Both these men were refused protection under the Coalition government’s “fast track” asylum determination process. Various UN organizations have voiced resounding criticism against that regime on the grounds that it deprives people of basic hearing and review rights. The “fast track” process is fundamentally skewed towards refusing claims.
This is precisely why the Labor party’s 2021 platform called for the abolition of “fast track” review, and its replacement with a “procedurally fair, simple, affordable and accessible process”. And that is why the Labor government passed legislation in late 2023 that will end “fast track” reviews and take effect from July 1 to July 2024.
In actuality, people who are imprisoned for another five years wo n’t be forced to go to hell or die. It will only make their suffering worse and create a never-ending loop between immigration detention and prison.

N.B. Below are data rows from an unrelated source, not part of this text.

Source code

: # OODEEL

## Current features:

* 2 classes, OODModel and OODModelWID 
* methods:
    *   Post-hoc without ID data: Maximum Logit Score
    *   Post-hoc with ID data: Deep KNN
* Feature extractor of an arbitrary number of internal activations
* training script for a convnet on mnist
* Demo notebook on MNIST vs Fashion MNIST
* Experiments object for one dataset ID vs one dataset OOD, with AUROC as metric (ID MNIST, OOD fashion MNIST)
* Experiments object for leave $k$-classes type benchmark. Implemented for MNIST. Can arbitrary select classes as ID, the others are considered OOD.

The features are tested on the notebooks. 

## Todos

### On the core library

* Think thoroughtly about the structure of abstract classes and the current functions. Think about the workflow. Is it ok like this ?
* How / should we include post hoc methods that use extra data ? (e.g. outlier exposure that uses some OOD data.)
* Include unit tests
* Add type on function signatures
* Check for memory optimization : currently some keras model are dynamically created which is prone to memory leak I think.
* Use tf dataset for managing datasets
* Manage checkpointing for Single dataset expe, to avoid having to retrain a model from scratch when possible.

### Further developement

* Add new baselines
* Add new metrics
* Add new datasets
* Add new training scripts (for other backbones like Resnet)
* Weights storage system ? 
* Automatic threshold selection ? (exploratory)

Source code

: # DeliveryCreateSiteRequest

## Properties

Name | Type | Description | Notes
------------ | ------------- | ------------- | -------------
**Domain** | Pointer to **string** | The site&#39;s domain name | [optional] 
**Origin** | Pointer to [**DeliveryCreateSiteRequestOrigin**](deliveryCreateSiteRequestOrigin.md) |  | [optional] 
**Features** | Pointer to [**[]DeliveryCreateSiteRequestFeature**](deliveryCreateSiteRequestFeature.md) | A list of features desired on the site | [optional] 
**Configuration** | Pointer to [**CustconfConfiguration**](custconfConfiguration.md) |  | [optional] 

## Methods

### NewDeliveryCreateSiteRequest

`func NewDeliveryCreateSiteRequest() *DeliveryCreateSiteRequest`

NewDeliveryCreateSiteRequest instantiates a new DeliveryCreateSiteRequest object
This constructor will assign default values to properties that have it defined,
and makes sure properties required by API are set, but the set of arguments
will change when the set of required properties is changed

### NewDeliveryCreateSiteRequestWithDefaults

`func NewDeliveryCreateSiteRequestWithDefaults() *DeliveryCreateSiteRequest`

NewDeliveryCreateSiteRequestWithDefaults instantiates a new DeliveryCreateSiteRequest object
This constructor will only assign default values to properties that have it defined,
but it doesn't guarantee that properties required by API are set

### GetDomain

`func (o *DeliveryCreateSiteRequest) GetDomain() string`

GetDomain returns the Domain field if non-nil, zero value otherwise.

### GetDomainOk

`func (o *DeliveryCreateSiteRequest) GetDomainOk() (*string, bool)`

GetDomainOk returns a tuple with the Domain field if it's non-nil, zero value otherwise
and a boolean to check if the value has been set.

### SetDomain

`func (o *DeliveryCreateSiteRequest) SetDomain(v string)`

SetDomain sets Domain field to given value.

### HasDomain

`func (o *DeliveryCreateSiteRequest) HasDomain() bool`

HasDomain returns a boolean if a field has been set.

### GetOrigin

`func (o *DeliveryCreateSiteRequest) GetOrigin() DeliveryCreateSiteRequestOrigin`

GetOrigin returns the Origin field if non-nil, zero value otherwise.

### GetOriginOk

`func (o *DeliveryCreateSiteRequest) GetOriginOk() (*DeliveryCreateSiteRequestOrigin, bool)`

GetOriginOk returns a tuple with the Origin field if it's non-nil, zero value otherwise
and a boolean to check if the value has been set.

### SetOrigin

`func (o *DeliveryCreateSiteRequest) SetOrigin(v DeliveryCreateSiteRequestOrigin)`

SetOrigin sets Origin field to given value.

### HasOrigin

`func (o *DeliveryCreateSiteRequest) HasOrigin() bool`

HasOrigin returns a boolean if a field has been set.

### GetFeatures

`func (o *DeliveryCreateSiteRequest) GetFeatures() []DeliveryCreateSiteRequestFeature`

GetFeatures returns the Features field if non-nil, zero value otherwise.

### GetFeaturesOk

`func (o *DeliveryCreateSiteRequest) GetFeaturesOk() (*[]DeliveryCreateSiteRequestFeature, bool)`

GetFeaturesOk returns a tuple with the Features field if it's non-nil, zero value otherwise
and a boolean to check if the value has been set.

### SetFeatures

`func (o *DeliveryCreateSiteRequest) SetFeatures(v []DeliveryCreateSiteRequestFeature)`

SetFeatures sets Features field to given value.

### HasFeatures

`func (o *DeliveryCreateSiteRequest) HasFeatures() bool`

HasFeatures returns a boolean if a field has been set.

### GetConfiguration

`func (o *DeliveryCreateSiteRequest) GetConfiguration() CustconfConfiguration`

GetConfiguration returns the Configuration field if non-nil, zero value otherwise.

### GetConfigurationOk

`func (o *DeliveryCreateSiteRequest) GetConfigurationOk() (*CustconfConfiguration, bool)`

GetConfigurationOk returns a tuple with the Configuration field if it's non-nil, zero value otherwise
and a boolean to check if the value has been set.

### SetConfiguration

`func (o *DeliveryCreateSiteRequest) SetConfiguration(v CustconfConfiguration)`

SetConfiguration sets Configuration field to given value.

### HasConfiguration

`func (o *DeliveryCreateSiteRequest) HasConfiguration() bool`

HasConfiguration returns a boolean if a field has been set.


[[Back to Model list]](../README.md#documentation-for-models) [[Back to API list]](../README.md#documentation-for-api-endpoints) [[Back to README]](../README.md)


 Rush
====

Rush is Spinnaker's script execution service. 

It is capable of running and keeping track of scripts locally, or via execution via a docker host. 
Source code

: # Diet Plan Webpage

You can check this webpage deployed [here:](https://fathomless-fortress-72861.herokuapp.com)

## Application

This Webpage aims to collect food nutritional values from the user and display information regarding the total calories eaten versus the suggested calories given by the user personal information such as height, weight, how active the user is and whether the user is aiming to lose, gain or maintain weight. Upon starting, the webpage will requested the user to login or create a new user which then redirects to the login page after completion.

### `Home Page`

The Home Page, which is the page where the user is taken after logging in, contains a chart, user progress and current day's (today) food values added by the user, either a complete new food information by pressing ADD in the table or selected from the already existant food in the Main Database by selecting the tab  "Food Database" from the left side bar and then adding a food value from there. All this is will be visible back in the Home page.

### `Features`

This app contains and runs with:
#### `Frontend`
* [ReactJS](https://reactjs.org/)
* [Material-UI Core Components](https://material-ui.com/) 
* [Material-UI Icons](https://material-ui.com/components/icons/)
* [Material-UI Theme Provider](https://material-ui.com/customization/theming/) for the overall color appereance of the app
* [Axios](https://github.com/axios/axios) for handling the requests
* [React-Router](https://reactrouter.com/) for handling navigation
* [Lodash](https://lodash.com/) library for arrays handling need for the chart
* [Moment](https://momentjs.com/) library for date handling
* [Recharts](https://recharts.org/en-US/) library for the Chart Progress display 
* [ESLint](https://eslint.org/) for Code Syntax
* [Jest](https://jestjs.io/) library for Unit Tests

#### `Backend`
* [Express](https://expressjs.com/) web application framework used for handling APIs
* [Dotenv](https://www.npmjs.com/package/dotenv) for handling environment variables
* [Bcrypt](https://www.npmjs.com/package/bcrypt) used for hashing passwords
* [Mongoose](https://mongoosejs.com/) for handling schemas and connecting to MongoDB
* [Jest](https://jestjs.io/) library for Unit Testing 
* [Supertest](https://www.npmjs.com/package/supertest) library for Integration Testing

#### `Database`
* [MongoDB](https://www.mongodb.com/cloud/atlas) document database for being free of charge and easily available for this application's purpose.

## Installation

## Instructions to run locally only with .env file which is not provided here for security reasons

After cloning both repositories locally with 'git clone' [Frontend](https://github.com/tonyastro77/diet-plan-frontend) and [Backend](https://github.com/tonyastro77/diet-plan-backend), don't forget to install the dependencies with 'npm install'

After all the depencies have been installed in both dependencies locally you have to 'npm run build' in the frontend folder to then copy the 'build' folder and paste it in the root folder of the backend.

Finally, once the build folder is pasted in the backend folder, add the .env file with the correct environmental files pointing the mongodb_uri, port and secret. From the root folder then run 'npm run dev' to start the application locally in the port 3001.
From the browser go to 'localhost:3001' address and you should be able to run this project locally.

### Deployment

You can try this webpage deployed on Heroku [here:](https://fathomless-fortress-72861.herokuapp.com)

Every migrant and refugee who enters Australia’s shores is reminded of the fate that might lie ahead of them by the cruel core of our migration and refugee policies.
Last November, the high court gave the Albanese government a crucial opportunity to reform a system that has cost people years of their lives and earned international condemnation.
It could have affirmed the high court’s decision and taken the time to create a process that could independently evaluate detention, enabling release from the community with dignity and safety.
Instead, the government’s chaotic and punitive response will define its term, but for very different reasons. There is still time for the government to change its course and finally give people an opportunity to rebuild their lives as its most recent legislation is being considered by a Senate committee over the next month.